僕が実際に使ってた又は当時人気だった基本書を①学部時代,②ロースクール時代,そして③最近,人気の基本書を取り上げようかと思います。ちなみに,③最近,人気の基本書は正直,よく知らないので,人づてに聞いた話しだったり,ネットのレビューから推測しています。
刑法総論
法学部のカリキュラムえは,刑法は,①総論と②各論の2科目に分かれています。①総論は,犯罪が成立するか?を検討します。②各論は,窃盗罪とか,何罪が成立するのか?を検討します。今回は,刑法総論を取り上げます。
刑法総論に関しては,学説が大きく2つに分かれています。①行為無価値と②結果無価値の2つです。無価値とは,ざっくりいうと,ダメ・悪いという意味です。殺人を例に2つの違いをめちゃくちゃざっくりと説明します。①行為無価値は,人を殺害する行為がダメ・悪いことだと考えます。一方,②結果無価値は,人が死んだという結果がダメ・悪いことだと考えるわけです。基本書を選ぶ際も,どっちの立場の本を選ぶのか?は,重要です。
もっとも,現在の学説では,純粋な行為無価値論は存在していないんですが,便宜上,①行為無価値と②結果無価値と呼んでいます。判例は①行為無価値的な立場に立っています。
学部時代の刑法・総論の基本書
学部時代に使ってた刑法・総論の基本書は,前田雅英「刑法総論講義」です。かつては,司法試験で人気の基本書でした。
前田先生は,結果無価値の立場に立ってるんですが,実質的犯罪論と言われる考えに立っています。そのため,前田説は,他の結果無価値の学説と大きく異なっています。また,判例の立場に親和的なのも特徴です。
ロースクール時代の刑法・総論の基本書
ロースクール時代に人気だった刑法・総論の基本書は,裁判所職員総合研究所監修「刑法総論講義案」です。裁判所職員総合研究所は,書記官や家裁調査官を養成するための研修等を行う機関です。研修の際の故杉田宗久裁判官のレジメを元にした本書が,市販されています。裁判所が行う研修なので,当然,判例の立場から淡々と書かれていて,学説の対立とかには踏み込んでいません。
最近の刑法・総論の基本書
最近,ダントツ人気の刑法・総論の基本書は,大塚裕史,十河太朗,豊田兼彦「基本刑法Ⅰ総論」です。絶対に結果無価値じゃないとヤダとかいうことがなければ,刑法・総論の基本書は,この本一択といっていいほどの基本書です。

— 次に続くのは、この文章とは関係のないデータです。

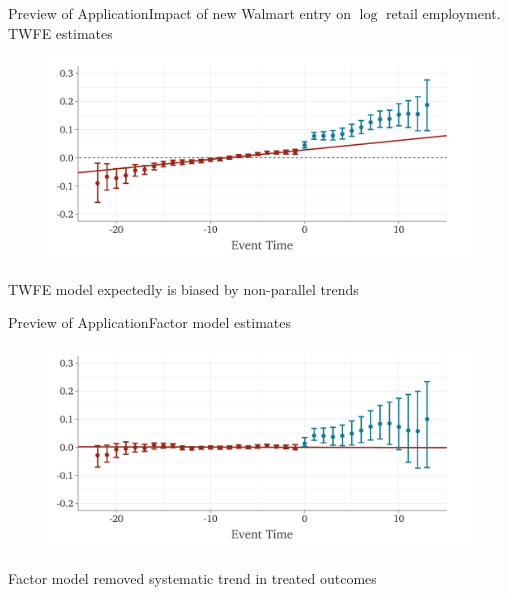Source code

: \documentclass[aspectratio=43,t,11pt]{beamer}
\begin{document}
\begin{frame}{Preview of Application}{Impact of new Walmart entry on $\log$ retail employment. TWFE estimates}
  \vspace{-7.5mm}
  \begin{figure}
    \begin{adjustbox}{width=0.9\textwidth}
      \includegraphics{../figures/plot_did2s_retail.pdf}
    \end{adjustbox}
  \end{figure}

  TWFE model expectedly is biased by non-parallel trends 
\end{frame}

\begin{frame}{Preview of Application}{Factor model estimates}
  \vspace{-7.5mm}
  \begin{figure}
    \begin{adjustbox}{width=0.9\textwidth}
      \includegraphics{../figures/plot_qld_retail.pdf}
    \end{adjustbox}
  \end{figure}

  Factor model removed systematic trend in treated outcomes
\end{frame}
\end{document}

ケースを元に,判例・通説の立場からわかりやすく書かれています。答案の書き方にも言及されていて,学者の書いた予備校本と言われることもあります。刑法総論は,抽象的な議論になりやすいので,イメージがつかみにくいんですが,ケースを元に解説されてるので,具体的なイメージがつかみやすいです。
刑法総論の基本書は,基本刑法Ⅰ一択だと思いますが,もう1冊挙げるとすると,山口厚「刑法」かなと。山口先生は,学者ですが,なぜか弁護士枠で最高裁判事になった方です。山口先生は,結果無価値の立場に立ってますが,この本は,判例・通説の解説をメインにしています。1冊で総論と各論をカバーしてるので,行間を読む必要があったり,山口説が顔をのぞかせている部分もあります。刑法の第一人者で最高裁判事が,刑法総論と各論を1冊にまとめたという点で,初学者から司法試験直前のまとめまで使える本になってます。